BUSINESS TREND ANALYSIS

General.  Our business continues to grow as we focus on organic growth and pursue complementary acquisitions that expand our geographic reach and increase the breadth of our service offerings to address existing and emerging markets.  For the nine-month period, we experienced broad-based revenue growth of 9.8% from all client sectors compared to the same period last year.  For the three-month period, we also experienced revenue growth of 12.5% from our state and local government and commercial business, partially offset by a slight decline in our federal government business.

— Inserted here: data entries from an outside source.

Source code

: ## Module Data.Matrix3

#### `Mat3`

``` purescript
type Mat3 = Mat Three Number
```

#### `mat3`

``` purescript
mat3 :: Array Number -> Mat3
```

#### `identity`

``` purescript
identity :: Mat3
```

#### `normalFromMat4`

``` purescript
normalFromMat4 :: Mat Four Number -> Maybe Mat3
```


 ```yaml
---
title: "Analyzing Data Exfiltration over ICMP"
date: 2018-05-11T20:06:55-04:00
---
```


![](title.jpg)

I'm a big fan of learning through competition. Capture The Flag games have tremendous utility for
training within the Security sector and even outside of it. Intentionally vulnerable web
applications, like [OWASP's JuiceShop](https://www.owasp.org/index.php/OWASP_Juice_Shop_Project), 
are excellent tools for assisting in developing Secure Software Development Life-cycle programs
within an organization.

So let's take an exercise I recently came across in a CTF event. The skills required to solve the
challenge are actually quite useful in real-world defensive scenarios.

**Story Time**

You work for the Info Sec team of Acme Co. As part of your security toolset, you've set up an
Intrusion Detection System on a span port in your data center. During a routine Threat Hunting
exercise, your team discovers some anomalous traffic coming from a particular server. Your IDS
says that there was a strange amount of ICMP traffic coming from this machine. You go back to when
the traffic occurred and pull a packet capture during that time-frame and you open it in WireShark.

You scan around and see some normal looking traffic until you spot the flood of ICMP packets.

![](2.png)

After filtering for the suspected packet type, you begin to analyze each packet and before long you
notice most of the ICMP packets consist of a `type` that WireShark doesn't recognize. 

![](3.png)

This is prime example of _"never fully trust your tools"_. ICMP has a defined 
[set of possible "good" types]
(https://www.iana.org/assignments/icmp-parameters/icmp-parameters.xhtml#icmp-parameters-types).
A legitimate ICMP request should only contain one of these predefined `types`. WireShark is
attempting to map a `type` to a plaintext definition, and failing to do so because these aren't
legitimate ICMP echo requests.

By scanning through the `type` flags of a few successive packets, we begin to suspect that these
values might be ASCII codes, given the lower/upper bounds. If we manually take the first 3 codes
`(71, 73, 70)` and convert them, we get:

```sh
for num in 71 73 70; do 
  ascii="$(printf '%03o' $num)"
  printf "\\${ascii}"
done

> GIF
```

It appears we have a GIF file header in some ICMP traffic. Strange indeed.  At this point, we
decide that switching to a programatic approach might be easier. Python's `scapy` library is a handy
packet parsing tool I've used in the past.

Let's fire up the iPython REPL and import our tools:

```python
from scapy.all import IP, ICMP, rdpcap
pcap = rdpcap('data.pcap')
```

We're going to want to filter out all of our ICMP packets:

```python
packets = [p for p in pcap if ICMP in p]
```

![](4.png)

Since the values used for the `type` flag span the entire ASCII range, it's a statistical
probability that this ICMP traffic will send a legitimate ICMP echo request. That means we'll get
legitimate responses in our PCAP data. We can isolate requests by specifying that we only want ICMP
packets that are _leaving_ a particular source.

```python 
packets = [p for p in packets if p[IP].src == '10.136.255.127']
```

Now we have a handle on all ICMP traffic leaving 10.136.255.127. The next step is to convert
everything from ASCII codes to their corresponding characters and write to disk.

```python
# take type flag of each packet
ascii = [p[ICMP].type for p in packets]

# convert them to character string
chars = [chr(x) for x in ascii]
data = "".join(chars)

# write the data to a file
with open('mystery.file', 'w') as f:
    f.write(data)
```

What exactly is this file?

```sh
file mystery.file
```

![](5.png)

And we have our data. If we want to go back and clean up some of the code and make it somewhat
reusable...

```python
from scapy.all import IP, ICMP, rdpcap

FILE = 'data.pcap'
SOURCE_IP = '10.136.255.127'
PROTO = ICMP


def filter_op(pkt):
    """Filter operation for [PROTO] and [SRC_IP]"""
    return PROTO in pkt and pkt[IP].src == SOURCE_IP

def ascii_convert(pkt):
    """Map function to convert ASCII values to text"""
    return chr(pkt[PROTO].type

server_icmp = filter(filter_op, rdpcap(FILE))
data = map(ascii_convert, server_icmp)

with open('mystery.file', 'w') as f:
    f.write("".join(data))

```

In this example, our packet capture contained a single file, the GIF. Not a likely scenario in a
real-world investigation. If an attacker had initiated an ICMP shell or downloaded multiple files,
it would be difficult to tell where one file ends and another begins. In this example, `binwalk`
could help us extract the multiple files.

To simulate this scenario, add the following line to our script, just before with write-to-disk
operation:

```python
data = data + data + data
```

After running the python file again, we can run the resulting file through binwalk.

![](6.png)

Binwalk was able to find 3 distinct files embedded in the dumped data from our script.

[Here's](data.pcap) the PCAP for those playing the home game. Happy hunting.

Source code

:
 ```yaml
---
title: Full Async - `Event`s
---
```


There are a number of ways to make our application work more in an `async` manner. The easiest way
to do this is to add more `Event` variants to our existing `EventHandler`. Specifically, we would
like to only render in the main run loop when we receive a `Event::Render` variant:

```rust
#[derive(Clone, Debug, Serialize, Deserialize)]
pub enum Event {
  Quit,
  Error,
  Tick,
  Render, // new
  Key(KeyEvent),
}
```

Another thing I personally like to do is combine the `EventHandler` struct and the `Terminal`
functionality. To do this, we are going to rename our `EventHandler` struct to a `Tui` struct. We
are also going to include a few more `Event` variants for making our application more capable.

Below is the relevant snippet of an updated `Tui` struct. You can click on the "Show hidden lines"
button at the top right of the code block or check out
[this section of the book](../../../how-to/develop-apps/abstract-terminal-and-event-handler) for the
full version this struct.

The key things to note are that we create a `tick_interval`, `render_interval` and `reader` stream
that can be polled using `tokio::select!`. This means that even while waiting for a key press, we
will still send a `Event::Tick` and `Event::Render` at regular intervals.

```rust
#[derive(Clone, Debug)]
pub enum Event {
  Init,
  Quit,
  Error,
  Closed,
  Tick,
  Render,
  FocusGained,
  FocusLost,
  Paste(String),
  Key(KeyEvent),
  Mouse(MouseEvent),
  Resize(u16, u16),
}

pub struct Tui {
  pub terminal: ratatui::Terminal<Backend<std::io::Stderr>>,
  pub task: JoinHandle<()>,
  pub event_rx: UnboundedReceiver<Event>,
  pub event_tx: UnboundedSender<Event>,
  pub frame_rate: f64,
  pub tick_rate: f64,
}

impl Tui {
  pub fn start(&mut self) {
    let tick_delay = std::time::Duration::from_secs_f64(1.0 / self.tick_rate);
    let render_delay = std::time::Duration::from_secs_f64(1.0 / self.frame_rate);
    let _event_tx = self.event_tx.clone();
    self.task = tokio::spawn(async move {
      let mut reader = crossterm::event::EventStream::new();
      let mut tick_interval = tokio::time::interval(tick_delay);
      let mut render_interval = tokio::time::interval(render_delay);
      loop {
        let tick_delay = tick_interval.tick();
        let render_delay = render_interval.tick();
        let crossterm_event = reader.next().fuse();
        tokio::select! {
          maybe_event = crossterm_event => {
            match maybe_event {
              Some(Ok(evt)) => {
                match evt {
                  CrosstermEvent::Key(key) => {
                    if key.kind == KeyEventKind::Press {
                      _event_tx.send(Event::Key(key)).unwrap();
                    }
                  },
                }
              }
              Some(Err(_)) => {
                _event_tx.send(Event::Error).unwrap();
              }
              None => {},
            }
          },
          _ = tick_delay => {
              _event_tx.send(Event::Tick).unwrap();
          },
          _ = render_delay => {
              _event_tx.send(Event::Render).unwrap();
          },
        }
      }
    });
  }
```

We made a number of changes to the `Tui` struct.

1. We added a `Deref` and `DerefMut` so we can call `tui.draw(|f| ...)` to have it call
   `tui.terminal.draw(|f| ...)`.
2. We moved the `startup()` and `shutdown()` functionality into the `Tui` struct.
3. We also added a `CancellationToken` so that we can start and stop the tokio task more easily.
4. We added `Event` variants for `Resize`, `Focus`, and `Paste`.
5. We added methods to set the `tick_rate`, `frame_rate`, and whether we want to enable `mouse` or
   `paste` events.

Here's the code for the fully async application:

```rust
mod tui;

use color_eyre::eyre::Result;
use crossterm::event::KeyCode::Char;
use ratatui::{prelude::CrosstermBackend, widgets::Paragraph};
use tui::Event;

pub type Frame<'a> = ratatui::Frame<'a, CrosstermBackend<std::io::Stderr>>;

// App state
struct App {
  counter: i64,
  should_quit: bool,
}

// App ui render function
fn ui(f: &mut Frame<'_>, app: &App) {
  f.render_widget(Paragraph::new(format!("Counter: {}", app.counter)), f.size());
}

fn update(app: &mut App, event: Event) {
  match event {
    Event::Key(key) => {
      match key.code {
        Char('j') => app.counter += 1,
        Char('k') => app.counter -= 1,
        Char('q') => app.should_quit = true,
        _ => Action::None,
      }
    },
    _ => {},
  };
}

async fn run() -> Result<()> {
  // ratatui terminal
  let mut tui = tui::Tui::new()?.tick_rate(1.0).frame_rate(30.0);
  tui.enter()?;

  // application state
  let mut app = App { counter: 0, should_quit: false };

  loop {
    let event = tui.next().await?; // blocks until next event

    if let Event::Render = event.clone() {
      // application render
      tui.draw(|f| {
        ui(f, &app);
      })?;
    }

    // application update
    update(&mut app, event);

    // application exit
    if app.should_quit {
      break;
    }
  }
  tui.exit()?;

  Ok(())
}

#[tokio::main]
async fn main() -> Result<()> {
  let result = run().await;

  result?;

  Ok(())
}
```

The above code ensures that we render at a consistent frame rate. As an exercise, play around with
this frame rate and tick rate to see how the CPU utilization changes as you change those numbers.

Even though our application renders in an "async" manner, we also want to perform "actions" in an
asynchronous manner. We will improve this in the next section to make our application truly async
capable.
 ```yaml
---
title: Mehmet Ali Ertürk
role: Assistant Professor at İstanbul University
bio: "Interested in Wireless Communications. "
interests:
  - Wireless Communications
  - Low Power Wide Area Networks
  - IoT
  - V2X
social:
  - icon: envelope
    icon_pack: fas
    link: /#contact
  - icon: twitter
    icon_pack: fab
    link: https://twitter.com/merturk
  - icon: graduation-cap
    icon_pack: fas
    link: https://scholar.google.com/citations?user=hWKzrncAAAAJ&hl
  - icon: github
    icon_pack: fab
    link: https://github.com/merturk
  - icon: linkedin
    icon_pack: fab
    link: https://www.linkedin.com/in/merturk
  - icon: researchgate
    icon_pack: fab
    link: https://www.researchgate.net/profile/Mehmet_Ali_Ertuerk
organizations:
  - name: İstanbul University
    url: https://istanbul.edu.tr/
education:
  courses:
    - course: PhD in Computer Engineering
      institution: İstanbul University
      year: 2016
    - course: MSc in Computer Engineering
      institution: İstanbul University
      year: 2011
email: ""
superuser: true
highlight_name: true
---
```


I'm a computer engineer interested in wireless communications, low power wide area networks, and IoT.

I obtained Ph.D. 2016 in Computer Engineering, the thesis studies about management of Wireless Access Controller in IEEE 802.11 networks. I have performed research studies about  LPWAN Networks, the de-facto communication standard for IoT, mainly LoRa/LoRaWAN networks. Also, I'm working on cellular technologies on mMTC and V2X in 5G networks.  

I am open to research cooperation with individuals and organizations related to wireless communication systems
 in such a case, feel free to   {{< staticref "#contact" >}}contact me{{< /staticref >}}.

In the second quarter of fiscal 2007, we acquired certain assets of Vector Colorado, LLC (“VCL”), Vector Nevada, LLC (“VNL”), mining consulting companies, and Soil Testing Engineers, Inc. (“STE”), a geotechnical engineering company.  In the third quarter of fiscal 2007, we acquired four companies collectively referred to as The Delaney Group (“DGI”), which provide planning, development and construction services for wind energy programs, base realignment and closure (“BRAC”) projects, and water and wastewater treatment and conveyance facilities to its broad-based clients.  These acquisitions enhance our service offerings and expand our geographical presence.  We anticipate revenue growth from all client sectors as we continue to focus on organic growth and pursue complementary acquisitions.

Federal Government.  Our overall federal government business declined slightly in the third quarter of fiscal 2007 compared to the same quarter last year.  The decline resulted primarily from the completion of certain large contracts with the U.S. Department of Energy (“DOE”), and reduced workload with the U.S. Environmental Protection Agency (“EPA”).  We believe that the reduced workload was due primarily to the federal budget impasse, as well as the allocation of federal funds to projects in Iraq and Afghanistan.  The revenue decline was partially offset by continued increased activity on our Iraq projects with the U.S. Department of Defense (“DoD”).  We anticipate that our federal government business will experience moderate growth for the remainder of fiscal 2007 due primarily to increased BRAC spending and reconstruction projects in Iraq, which may be partially offset by continued reduced activity on our DOE, EPA and National Aeronautics and Space Administration (“NASA”) projects.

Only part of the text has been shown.